Population-based registry of MI in patients 25 to 74 years of age, admitted during 1996-1998. Demographic and clinical characteristics were recorded, as well as management, clinical course and survival after 28 days. Hospitals were classified according to the availability of a CCU and catheterization laboratory (advanced hospital), CCU only (intermediate hospital) or neither (basic hospital). Admission to the CCU was also recorded.
In all, 9046 cases of MI were recorded; in 11.3% the patient was not admitted to a CCU. Age, smoking (OR=1.33; 95% CI, 1.08-1.64), non-Q MI (OR=0.62; 95% CI, 0.49-0.78) or undetermined location of MI (OR=0.34; 95% CI, 0.23-0.50), Killip 4 score on admission (OR=0.63; 95% CI, 0.40-1.00) and delay in arrival at the hospital >6 h were associated with CCU admission. Patients admitted to a CCU showed a lower case fatality in the first 24 h (4.2% vs 23.5%), which was independent of comorbidity, severity and treatment. The 24-hour survivors admitted to a basic hospital had higher case fatality (17.3% vs 7.8%) than other groups, which was related to differences in treatment.
CCU admission is associated with a lower case fatality in the first 24 h. Admission to a basic hospital is associated with a higher 28-day case fatality even in patients who survive 24 h.

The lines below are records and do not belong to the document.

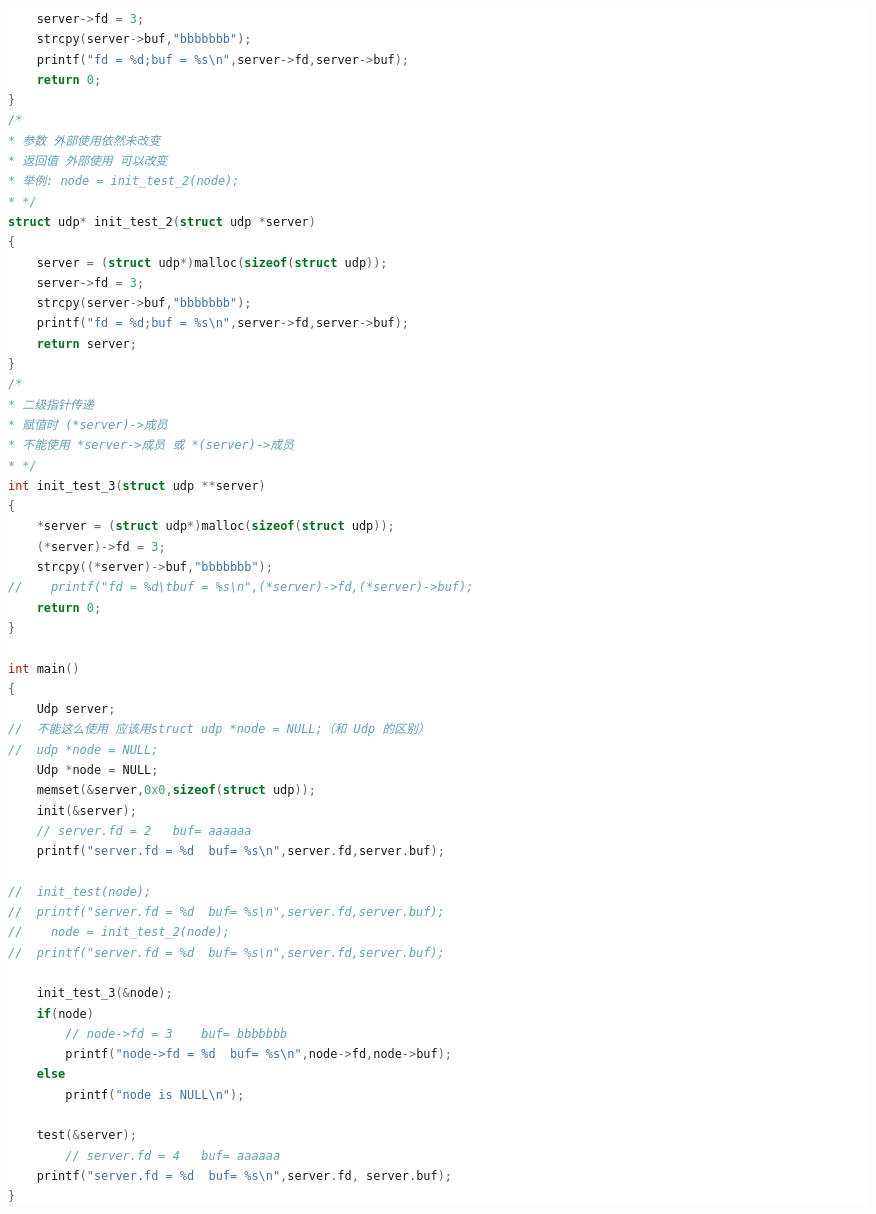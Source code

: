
 ```c
    server->fd = 3;
    strcpy(server->buf,"bbbbbbb");
    printf("fd = %d;buf = %s\n",server->fd,server->buf);
    return 0;
}
/*
* 参数 外部使用依然未改变
* 返回值 外部使用 可以改变
* 举例: node = init_test_2(node);
* */
struct udp* init_test_2(struct udp *server)
{
    server = (struct udp*)malloc(sizeof(struct udp));
    server->fd = 3;
    strcpy(server->buf,"bbbbbbb");
    printf("fd = %d;buf = %s\n",server->fd,server->buf);
    return server;
}
/*
* 二级指针传递
* 赋值时 (*server)->成员
* 不能使用 *server->成员 或 *(server)->成员
* */
int init_test_3(struct udp **server)
{
    *server = (struct udp*)malloc(sizeof(struct udp));
    (*server)->fd = 3;
    strcpy((*server)->buf,"bbbbbbb");
//    printf("fd = %d\tbuf = %s\n",(*server)->fd,(*server)->buf);
    return 0;
}

int main()
{
    Udp server;
// 	不能这么使用 应该用struct udp *node = NULL;（和 Udp 的区别）
//  udp *node = NULL;  
    Udp *node = NULL;
    memset(&server,0x0,sizeof(struct udp));
    init(&server);
  	// server.fd = 2   buf= aaaaaa
    printf("server.fd = %d  buf= %s\n",server.fd,server.buf);

//  init_test(node);
//  printf("server.fd = %d  buf= %s\n",server.fd,server.buf);
//    node = init_test_2(node);
//  printf("server.fd = %d  buf= %s\n",server.fd,server.buf);
  
    init_test_3(&node);
    if(node)
      	// node->fd = 3    buf= bbbbbbb
        printf("node->fd = %d  buf= %s\n",node->fd,node->buf);
    else
        printf("node is NULL\n");

    test(&server);
		// server.fd = 4   buf= aaaaaa
    printf("server.fd = %d  buf= %s\n",server.fd, server.buf);
}
```
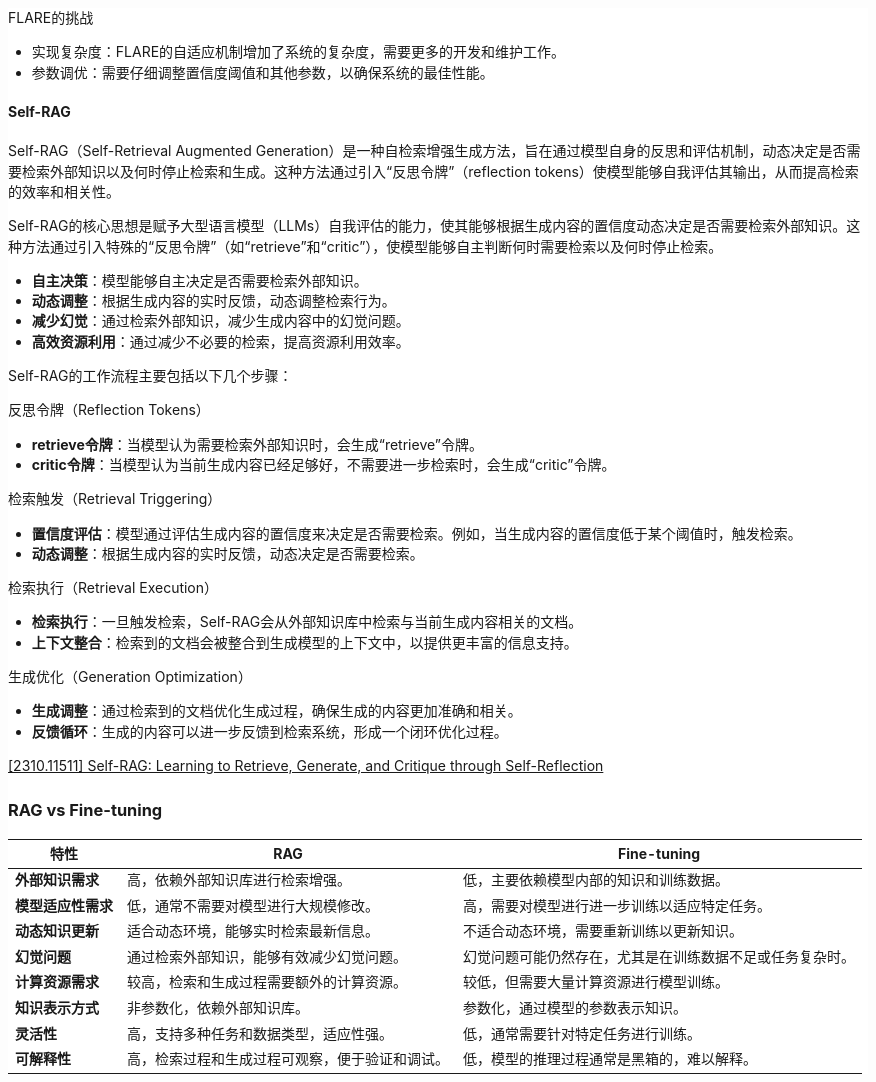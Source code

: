 FLARE的挑战

- 实现复杂度：FLARE的自适应机制增加了系统的复杂度，需要更多的开发和维护工作。
- 参数调优：需要仔细调整置信度阈值和其他参数，以确保系统的最佳性能。

#### Self-RAG

Self-RAG（Self-Retrieval Augmented Generation）是一种自检索增强生成方法，旨在通过模型自身的反思和评估机制，动态决定是否需要检索外部知识以及何时停止检索和生成。这种方法通过引入“反思令牌”（reflection tokens）使模型能够自我评估其输出，从而提高检索的效率和相关性。

Self-RAG的核心思想是赋予大型语言模型（LLMs）自我评估的能力，使其能够根据生成内容的置信度动态决定是否需要检索外部知识。这种方法通过引入特殊的“反思令牌”（如“retrieve”和“critic”），使模型能够自主判断何时需要检索以及何时停止检索。

- **自主决策**：模型能够自主决定是否需要检索外部知识。
- **动态调整**：根据生成内容的实时反馈，动态调整检索行为。
- **减少幻觉**：通过检索外部知识，减少生成内容中的幻觉问题。
- **高效资源利用**：通过减少不必要的检索，提高资源利用效率。

Self-RAG的工作流程主要包括以下几个步骤：

反思令牌（Reflection Tokens）

- **retrieve令牌**：当模型认为需要检索外部知识时，会生成“retrieve”令牌。
- **critic令牌**：当模型认为当前生成内容已经足够好，不需要进一步检索时，会生成“critic”令牌。

检索触发（Retrieval Triggering）

- **置信度评估**：模型通过评估生成内容的置信度来决定是否需要检索。例如，当生成内容的置信度低于某个阈值时，触发检索。
- **动态调整**：根据生成内容的实时反馈，动态决定是否需要检索。

检索执行（Retrieval Execution）

- **检索执行**：一旦触发检索，Self-RAG会从外部知识库中检索与当前生成内容相关的文档。
- **上下文整合**：检索到的文档会被整合到生成模型的上下文中，以提供更丰富的信息支持。

生成优化（Generation Optimization）

- **生成调整**：通过检索到的文档优化生成过程，确保生成的内容更加准确和相关。
- **反馈循环**：生成的内容可以进一步反馈到检索系统，形成一个闭环优化过程。

[[2310.11511] Self-RAG: Learning to Retrieve, Generate, and Critique through Self-Reflection](https://arxiv.org/abs/2310.11511)

### RAG vs Fine-tuning

| **特性**      | **RAG**                 | **Fine-tuning**              |
| ----------- | ----------------------- | ---------------------------- |
| **外部知识需求**  | 高，依赖外部知识库进行检索增强。        | 低，主要依赖模型内部的知识和训练数据。          |
| **模型适应性需求** | 低，通常不需要对模型进行大规模修改。      | 高，需要对模型进行进一步训练以适应特定任务。       |
| **动态知识更新**  | 适合动态环境，能够实时检索最新信息。      | 不适合动态环境，需要重新训练以更新知识。         |
| **幻觉问题**    | 通过检索外部知识，能够有效减少幻觉问题。    | 幻觉问题可能仍然存在，尤其是在训练数据不足或任务复杂时。 |
| **计算资源需求**  | 较高，检索和生成过程需要额外的计算资源。    | 较低，但需要大量计算资源进行模型训练。          |
| **知识表示方式**  | 非参数化，依赖外部知识库。           | 参数化，通过模型的参数表示知识。             |
| **灵活性**     | 高，支持多种任务和数据类型，适应性强。     | 低，通常需要针对特定任务进行训练。            |
| **可解释性**    | 高，检索过程和生成过程可观察，便于验证和调试。 | 低，模型的推理过程通常是黑箱的，难以解释。        |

Determinar el porcentaje de pacientes con infarto agudo de miocardio (IAM) que no ingresan en una unidad de cuidados intensivos coronaries (UCIC), las variables asociadas al ingreso en una UCIC y si el ingreso en una UCIC, su disponibilidad y la de hemodinámica en el hospital se asocian a la letalidad a 28 días.
Registro poblacional (1996-1998) de casos de IAM en pacientes con edades comprendidas entre los 25 y los 74 años. Se recogieron variables demográficas, clínicas, el ingreso en UCIC y la letalidad a los 28 días. Se clasificaron los hospitales según la disponibilidad de UCIC y hemodinámica (hospital avanzado), solamente UCIC (hospital intermedio) o ninguno (hospital básico).
Se registraron 9.046 casos; el 11,3% no ingresó en una UCIC. La edad, el consumo de tabaco (
odds ratio OR = 1,33; intervalo de confianza IC del 95%, 1,08-1,64), el infarto sin onda Q (OR = 0,62; IC del 95%, 0,49-0,78) o ilocalizable (OR = 0,34; IC del 95%, 0,23-0,50), el grado Killip 4 al ingreso (OR = 0,63; IC del 95%, 0,40-1,00) y el retraso > 6 h en llegar al hospital se asociaron al ingreso en UCIC. Los pacientes ingresados en UCIC presentaban menor letalidad que los ingresados en hospitales básicos en las primeras 24 h (el 4,2 frente al 23,5%), independientemente de la gravedad del IAM y de las variables relacionadas con el tratamiento. Los su-pervivientes a 24 h que ingresaban en un hospital bÁsico presentaban mayor letalidad a los 28 días (el 17,3 frente al 7,8%), relacionada con las variables de tratamiento.
El ingreso en una UCIC se asocia a una menor letalidad de los pacientes con IAM en las primeras 24 h. El ingreso en un hospital bÁsico se asocia a una mayor letalidad a los 28 días.